* [WHAT YOU NEED TO DO]: Select all lines holding the word "Avenida" from the entries that follow.

Stored data entries:
########
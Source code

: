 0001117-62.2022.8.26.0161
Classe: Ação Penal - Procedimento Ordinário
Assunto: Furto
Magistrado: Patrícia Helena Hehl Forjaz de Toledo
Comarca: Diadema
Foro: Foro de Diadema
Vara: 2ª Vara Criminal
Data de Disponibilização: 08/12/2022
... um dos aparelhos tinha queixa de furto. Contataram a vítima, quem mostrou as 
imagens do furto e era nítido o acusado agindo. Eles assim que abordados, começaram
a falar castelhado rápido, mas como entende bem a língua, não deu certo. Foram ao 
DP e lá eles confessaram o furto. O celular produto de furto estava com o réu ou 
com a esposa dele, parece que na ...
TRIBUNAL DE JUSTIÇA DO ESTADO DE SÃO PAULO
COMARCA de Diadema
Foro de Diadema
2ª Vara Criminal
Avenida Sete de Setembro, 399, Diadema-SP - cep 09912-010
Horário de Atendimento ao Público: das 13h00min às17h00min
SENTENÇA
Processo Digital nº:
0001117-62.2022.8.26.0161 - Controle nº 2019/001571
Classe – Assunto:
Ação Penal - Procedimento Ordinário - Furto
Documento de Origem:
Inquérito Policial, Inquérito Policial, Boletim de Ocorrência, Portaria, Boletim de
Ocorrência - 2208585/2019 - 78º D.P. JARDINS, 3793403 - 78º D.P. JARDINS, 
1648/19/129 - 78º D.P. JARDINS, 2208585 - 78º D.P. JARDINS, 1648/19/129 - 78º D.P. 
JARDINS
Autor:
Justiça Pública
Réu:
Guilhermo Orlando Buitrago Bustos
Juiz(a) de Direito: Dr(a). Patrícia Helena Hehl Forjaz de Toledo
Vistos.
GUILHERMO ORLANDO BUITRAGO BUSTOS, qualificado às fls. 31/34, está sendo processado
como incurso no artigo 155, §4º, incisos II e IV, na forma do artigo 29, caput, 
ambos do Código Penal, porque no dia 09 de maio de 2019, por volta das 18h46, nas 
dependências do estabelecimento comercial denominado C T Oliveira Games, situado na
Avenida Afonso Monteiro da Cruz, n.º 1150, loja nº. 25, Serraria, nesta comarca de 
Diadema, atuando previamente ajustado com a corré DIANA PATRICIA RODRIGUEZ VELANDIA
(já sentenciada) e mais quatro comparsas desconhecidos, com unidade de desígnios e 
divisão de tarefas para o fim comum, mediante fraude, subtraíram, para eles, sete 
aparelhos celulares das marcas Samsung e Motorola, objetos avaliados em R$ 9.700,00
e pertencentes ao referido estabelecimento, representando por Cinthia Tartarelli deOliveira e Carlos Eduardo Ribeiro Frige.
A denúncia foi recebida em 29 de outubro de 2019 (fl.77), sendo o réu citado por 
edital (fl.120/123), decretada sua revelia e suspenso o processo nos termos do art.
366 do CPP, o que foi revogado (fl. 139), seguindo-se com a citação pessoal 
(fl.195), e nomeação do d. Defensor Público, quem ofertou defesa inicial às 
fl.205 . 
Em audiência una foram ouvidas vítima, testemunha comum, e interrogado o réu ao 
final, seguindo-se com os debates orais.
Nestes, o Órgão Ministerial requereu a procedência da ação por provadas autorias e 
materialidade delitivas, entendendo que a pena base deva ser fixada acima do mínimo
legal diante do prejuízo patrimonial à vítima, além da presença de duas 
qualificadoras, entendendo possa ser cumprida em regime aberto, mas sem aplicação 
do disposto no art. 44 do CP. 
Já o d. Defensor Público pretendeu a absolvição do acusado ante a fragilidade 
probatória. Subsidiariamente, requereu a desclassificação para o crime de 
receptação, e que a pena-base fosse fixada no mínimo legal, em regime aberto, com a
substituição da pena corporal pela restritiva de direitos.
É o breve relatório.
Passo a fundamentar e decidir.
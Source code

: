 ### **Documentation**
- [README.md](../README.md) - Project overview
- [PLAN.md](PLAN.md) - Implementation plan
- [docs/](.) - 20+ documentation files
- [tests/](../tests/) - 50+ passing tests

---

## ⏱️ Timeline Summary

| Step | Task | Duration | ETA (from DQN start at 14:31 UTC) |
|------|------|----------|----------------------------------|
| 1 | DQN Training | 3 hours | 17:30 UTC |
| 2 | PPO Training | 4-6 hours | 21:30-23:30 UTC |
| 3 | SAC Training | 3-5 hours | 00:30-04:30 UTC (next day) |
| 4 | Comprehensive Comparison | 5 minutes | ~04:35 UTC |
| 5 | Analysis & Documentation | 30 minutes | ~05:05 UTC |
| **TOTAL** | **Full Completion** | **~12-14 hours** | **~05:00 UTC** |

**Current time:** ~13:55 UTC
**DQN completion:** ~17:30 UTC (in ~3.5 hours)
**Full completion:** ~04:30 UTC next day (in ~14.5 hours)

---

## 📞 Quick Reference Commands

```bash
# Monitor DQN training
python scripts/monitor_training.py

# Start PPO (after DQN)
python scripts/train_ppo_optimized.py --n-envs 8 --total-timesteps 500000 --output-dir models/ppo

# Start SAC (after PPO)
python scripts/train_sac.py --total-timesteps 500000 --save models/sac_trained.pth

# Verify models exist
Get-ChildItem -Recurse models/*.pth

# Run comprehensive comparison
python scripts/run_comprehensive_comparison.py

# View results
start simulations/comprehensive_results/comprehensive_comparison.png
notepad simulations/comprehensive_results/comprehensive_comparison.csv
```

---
########
* [TASK RESULT]:
Avenida Sete de Setembro, 399, Diadema-SP - cep 09912-010
Avenida Afonso Monteiro da Cruz, n.º 1150, loja nº. 25, Serraria, nesta comarca de 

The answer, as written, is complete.